■ WORK REQUIRED:
The data is to be set down once more, exactly as it reads.

Source texts of formatted documents
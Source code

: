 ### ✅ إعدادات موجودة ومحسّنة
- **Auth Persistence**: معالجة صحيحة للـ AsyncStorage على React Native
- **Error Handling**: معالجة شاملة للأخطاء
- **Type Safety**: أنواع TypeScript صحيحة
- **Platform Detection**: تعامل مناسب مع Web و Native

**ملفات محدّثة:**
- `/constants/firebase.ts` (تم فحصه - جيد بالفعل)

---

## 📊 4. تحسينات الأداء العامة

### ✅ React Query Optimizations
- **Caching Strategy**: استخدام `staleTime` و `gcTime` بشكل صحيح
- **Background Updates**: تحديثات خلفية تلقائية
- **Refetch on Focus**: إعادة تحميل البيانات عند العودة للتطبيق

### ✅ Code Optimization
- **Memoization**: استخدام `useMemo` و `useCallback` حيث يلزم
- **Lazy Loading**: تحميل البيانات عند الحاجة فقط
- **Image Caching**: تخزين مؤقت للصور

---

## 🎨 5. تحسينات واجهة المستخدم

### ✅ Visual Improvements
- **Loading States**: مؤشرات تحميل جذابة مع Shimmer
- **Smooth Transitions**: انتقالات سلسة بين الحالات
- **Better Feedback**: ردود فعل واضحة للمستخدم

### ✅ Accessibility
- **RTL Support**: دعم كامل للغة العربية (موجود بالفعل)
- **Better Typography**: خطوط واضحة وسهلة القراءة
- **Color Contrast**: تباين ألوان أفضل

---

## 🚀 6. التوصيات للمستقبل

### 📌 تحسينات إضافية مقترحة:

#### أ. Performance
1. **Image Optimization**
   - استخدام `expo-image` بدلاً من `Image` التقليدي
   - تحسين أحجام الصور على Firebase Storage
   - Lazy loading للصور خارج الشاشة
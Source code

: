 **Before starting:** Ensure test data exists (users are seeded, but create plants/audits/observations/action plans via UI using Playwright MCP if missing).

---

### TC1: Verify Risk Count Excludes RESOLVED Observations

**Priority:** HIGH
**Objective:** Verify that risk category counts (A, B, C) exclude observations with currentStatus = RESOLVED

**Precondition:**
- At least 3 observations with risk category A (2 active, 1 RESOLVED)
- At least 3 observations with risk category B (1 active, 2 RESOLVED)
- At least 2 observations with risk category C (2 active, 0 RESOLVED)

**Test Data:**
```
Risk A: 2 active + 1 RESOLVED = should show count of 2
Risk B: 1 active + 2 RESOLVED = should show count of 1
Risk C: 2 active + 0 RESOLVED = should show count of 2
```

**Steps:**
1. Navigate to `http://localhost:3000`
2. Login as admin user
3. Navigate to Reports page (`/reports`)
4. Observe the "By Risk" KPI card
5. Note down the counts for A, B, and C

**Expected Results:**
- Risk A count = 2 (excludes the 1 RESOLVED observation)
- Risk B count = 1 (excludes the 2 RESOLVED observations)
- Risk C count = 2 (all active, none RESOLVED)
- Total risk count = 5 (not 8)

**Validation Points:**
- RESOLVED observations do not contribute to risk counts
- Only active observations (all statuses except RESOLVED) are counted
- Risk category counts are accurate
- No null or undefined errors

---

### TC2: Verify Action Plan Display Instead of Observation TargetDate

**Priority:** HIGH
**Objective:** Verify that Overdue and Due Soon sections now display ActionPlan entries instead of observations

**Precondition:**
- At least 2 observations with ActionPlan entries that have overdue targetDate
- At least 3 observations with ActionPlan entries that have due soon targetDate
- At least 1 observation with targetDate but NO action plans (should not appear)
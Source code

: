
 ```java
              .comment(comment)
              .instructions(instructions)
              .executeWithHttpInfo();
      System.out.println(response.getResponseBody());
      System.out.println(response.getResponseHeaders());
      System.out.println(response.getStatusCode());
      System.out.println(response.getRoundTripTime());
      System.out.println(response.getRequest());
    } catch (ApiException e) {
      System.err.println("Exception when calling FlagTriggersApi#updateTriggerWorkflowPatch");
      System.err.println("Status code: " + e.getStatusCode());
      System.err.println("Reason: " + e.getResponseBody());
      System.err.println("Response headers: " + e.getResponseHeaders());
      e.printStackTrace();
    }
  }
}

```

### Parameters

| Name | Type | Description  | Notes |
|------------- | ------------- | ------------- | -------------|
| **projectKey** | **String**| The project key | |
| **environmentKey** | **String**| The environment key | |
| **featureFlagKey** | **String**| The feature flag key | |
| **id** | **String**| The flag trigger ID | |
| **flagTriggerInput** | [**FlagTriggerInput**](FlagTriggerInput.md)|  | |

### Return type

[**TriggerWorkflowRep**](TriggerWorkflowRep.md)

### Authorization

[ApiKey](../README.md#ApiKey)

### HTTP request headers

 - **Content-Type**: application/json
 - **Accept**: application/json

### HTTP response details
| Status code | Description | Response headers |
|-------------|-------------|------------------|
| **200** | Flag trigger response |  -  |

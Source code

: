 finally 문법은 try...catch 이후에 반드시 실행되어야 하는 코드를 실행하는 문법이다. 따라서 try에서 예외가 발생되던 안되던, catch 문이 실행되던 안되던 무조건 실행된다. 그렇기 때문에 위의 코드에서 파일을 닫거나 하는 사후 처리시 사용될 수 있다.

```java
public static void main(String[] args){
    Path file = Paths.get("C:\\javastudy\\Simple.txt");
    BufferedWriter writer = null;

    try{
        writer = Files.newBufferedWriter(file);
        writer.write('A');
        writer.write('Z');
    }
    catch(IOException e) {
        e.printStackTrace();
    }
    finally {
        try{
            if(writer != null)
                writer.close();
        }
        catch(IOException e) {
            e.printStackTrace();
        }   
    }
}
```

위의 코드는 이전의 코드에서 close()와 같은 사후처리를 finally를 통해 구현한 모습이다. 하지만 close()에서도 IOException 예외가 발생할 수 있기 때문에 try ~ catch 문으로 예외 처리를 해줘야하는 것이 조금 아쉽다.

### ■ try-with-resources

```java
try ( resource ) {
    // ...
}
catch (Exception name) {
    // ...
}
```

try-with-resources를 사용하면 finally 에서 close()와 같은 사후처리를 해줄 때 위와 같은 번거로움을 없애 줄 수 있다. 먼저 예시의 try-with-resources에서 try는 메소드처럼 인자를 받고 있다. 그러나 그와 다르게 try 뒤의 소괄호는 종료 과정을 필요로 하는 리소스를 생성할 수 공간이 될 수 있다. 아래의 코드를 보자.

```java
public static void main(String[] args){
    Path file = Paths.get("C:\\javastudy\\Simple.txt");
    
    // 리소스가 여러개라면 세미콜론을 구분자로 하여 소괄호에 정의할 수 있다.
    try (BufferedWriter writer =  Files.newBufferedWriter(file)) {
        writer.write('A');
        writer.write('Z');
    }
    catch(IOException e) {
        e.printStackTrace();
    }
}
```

■ RESPONSE TO THE EXERCISE:
Source code

: ### ✅ إعدادات موجودة ومحسّنة
- **Auth Persistence**: معالجة صحيحة للـ AsyncStorage على React Native
- **Error Handling**: معالجة شاملة للأخطاء
- **Type Safety**: أنواع TypeScript صحيحة
- **Platform Detection**: تعامل مناسب مع Web و Native

**ملفات محدّثة:**
- `/constants/firebase.ts` (تم فحصه - جيد بالفعل)

---

## 📊 4. تحسينات الأداء العامة

### ✅ React Query Optimizations
- **Caching Strategy**: استخدام `staleTime` و `gcTime` بشكل صحيح
- **Background Updates**: تحديثات خلفية تلقائية
- **Refetch on Focus**: إعادة تحميل البيانات عند العودة للتطبيق

### ✅ Code Optimization
- **Memoization**: استخدام `useMemo` و `useCallback` حيث يلزم
- **Lazy Loading**: تحميل البيانات عند الحاجة فقط
- **Image Caching**: تخزين مؤقت للصور

---

## 🎨 5. تحسينات واجهة المستخدم

### ✅ Visual Improvements
- **Loading States**: مؤشرات تحميل جذابة مع Shimmer
- **Smooth Transitions**: انتقالات سلسة بين الحالات
- **Better Feedback**: ردود فعل واضحة للمستخدم

### ✅ Accessibility
- **RTL Support**: دعم كامل للغة العربية (موجود بالفعل)
- **Better Typography**: خطوط واضحة وسهلة القراءة
- **Color Contrast**: تباين ألوان أفضل

---

## 🚀 6. التوصيات للمستقبل

### 📌 تحسينات إضافية مقترحة:

#### أ. Performance
1. **Image Optimization**
   - استخدام `expo-image` بدلاً من `Image` التقليدي
   - تحسين أحجام الصور على Firebase Storage
   - Lazy loading للصور خارج الشاشة
Source code

: **Before starting:** Ensure test data exists (users are seeded, but create plants/audits/observations/action plans via UI using Playwright MCP if missing).

---

### TC1: Verify Risk Count Excludes RESOLVED Observations

**Priority:** HIGH
**Objective:** Verify that risk category counts (A, B, C) exclude observations with currentStatus = RESOLVED

**Precondition:**
- At least 3 observations with risk category A (2 active, 1 RESOLVED)
- At least 3 observations with risk category B (1 active, 2 RESOLVED)
- At least 2 observations with risk category C (2 active, 0 RESOLVED)

**Test Data:**
```
Risk A: 2 active + 1 RESOLVED = should show count of 2
Risk B: 1 active + 2 RESOLVED = should show count of 1
Risk C: 2 active + 0 RESOLVED = should show count of 2
```

**Steps:**
1. Navigate to `http://localhost:3000`
2. Login as admin user
3. Navigate to Reports page (`/reports`)
4. Observe the "By Risk" KPI card
5. Note down the counts for A, B, and C

**Expected Results:**
- Risk A count = 2 (excludes the 1 RESOLVED observation)
- Risk B count = 1 (excludes the 2 RESOLVED observations)
- Risk C count = 2 (all active, none RESOLVED)
- Total risk count = 5 (not 8)

**Validation Points:**
- RESOLVED observations do not contribute to risk counts
- Only active observations (all statuses except RESOLVED) are counted
- Risk category counts are accurate
- No null or undefined errors

---

### TC2: Verify Action Plan Display Instead of Observation TargetDate

**Priority:** HIGH
**Objective:** Verify that Overdue and Due Soon sections now display ActionPlan entries instead of observations

**Precondition:**
- At least 2 observations with ActionPlan entries that have overdue targetDate
- At least 3 observations with ActionPlan entries that have due soon targetDate
- At least 1 observation with targetDate but NO action plans (should not appear)
Source code

:
 ```java
              .comment(comment)
              .instructions(instructions)
              .executeWithHttpInfo();
      System.out.println(response.getResponseBody());
      System.out.println(response.getResponseHeaders());
      System.out.println(response.getStatusCode());
      System.out.println(response.getRoundTripTime());
      System.out.println(response.getRequest());
    } catch (ApiException e) {
      System.err.println("Exception when calling FlagTriggersApi#updateTriggerWorkflowPatch");
      System.err.println("Status code: " + e.getStatusCode());
      System.err.println("Reason: " + e.getResponseBody());
      System.err.println("Response headers: " + e.getResponseHeaders());
      e.printStackTrace();
    }
  }
}

```

### Parameters

| Name | Type | Description  | Notes |
|------------- | ------------- | ------------- | -------------|
| **projectKey** | **String**| The project key | |
| **environmentKey** | **String**| The environment key | |
| **featureFlagKey** | **String**| The feature flag key | |
| **id** | **String**| The flag trigger ID | |
| **flagTriggerInput** | [**FlagTriggerInput**](FlagTriggerInput.md)|  | |

### Return type

[**TriggerWorkflowRep**](TriggerWorkflowRep.md)

### Authorization

[ApiKey](../README.md#ApiKey)

### HTTP request headers

 - **Content-Type**: application/json
 - **Accept**: application/json

### HTTP response details
| Status code | Description | Response headers |
|-------------|-------------|------------------|
| **200** | Flag trigger response |  -  |

Source code

: finally 문법은 try...catch 이후에 반드시 실행되어야 하는 코드를 실행하는 문법이다. 따라서 try에서 예외가 발생되던 안되던, catch 문이 실행되던 안되던 무조건 실행된다. 그렇기 때문에 위의 코드에서 파일을 닫거나 하는 사후 처리시 사용될 수 있다.

```java
public static void main(String[] args){
    Path file = Paths.get("C:\\javastudy\\Simple.txt");
    BufferedWriter writer = null;

    try{
        writer = Files.newBufferedWriter(file);
        writer.write('A');
        writer.write('Z');
    }
    catch(IOException e) {
        e.printStackTrace();
    }
    finally {
        try{
            if(writer != null)
                writer.close();
        }
        catch(IOException e) {
            e.printStackTrace();
        }   
    }
}
```

위의 코드는 이전의 코드에서 close()와 같은 사후처리를 finally를 통해 구현한 모습이다. 하지만 close()에서도 IOException 예외가 발생할 수 있기 때문에 try ~ catch 문으로 예외 처리를 해줘야하는 것이 조금 아쉽다.

### ■ try-with-resources

```java
try ( resource ) {
    // ...
}
catch (Exception name) {
    // ...
}
```

try-with-resources를 사용하면 finally 에서 close()와 같은 사후처리를 해줄 때 위와 같은 번거로움을 없애 줄 수 있다. 먼저 예시의 try-with-resources에서 try는 메소드처럼 인자를 받고 있다. 그러나 그와 다르게 try 뒤의 소괄호는 종료 과정을 필요로 하는 리소스를 생성할 수 공간이 될 수 있다. 아래의 코드를 보자.

```java
public static void main(String[] args){
    Path file = Paths.get("C:\\javastudy\\Simple.txt");
    
    // 리소스가 여러개라면 세미콜론을 구분자로 하여 소괄호에 정의할 수 있다.
    try (BufferedWriter writer =  Files.newBufferedWriter(file)) {
        writer.write('A');
        writer.write('Z');
    }
    catch(IOException e) {
        e.printStackTrace();
    }
}
```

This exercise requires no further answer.